◆ What to work on ◆
Where a line of the entries below includes the string "вихованців", count it. Give only the resulting number.

━━━━━ Data records

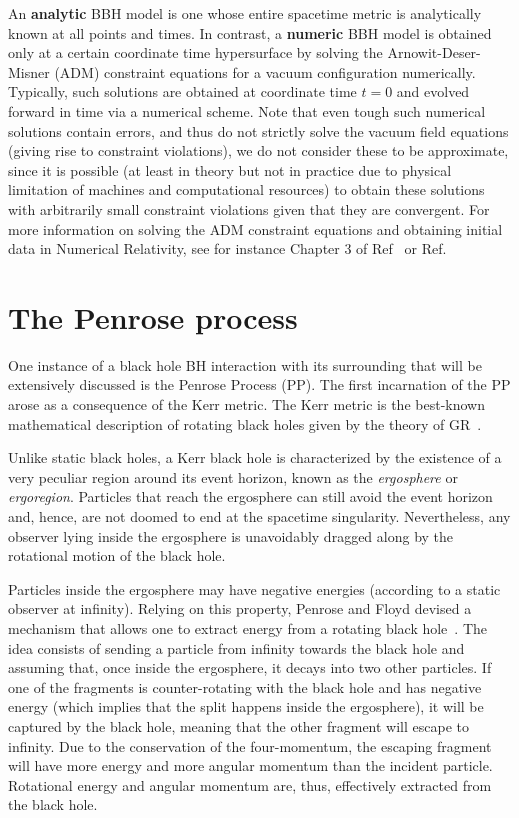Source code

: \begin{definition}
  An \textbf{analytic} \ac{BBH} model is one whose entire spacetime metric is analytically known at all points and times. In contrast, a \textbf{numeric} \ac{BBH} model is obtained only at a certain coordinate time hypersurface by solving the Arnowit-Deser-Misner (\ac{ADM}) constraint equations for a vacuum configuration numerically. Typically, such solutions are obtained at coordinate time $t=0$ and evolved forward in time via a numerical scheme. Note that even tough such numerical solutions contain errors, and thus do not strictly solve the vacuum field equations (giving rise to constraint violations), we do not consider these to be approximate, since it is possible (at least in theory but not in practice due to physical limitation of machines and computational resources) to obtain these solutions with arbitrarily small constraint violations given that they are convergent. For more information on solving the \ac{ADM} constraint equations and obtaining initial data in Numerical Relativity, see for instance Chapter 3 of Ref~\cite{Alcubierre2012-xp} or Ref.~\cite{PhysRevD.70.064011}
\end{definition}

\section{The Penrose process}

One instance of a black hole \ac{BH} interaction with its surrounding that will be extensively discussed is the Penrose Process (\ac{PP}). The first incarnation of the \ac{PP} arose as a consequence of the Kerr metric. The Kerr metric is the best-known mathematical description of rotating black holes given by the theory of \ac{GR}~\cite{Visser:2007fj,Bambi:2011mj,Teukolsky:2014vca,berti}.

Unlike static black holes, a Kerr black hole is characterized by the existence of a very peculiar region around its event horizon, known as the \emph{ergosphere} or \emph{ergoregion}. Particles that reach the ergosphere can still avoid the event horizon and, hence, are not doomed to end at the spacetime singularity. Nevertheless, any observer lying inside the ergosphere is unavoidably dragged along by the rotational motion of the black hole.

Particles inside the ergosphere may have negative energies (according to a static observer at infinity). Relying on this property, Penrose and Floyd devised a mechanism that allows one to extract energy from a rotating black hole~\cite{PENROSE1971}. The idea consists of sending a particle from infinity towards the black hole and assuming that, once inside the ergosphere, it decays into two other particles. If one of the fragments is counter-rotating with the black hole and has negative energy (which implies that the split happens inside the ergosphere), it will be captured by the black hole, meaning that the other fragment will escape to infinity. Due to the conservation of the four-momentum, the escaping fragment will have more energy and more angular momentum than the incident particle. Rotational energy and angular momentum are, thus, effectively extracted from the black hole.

━━━━━━━━━━
━━━━━ Data records

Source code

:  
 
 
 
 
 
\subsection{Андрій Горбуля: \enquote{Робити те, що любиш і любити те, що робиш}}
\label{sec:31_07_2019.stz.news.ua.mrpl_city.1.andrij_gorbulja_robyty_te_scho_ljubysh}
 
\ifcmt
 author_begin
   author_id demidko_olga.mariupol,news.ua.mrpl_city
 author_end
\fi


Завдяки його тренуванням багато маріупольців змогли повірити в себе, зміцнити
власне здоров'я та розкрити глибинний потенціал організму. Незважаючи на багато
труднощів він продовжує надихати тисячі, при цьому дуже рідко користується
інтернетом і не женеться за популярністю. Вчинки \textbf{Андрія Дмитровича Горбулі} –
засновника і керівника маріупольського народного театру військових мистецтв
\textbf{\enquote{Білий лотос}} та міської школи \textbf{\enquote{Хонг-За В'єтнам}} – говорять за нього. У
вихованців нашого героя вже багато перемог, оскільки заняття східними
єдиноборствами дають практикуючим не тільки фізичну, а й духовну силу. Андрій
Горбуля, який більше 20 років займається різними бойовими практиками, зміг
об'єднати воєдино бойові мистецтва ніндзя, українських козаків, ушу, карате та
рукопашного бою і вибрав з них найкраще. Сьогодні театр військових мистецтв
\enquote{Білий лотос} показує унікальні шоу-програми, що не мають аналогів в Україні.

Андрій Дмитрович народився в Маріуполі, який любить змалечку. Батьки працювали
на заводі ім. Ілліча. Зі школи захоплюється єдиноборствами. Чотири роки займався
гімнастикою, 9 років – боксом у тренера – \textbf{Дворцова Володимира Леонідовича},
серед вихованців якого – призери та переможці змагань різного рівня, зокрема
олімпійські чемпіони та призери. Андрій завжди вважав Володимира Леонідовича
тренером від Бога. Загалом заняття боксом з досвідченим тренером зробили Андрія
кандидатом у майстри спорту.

━━━━━━━━━━

◆ Exercise solution ◆
2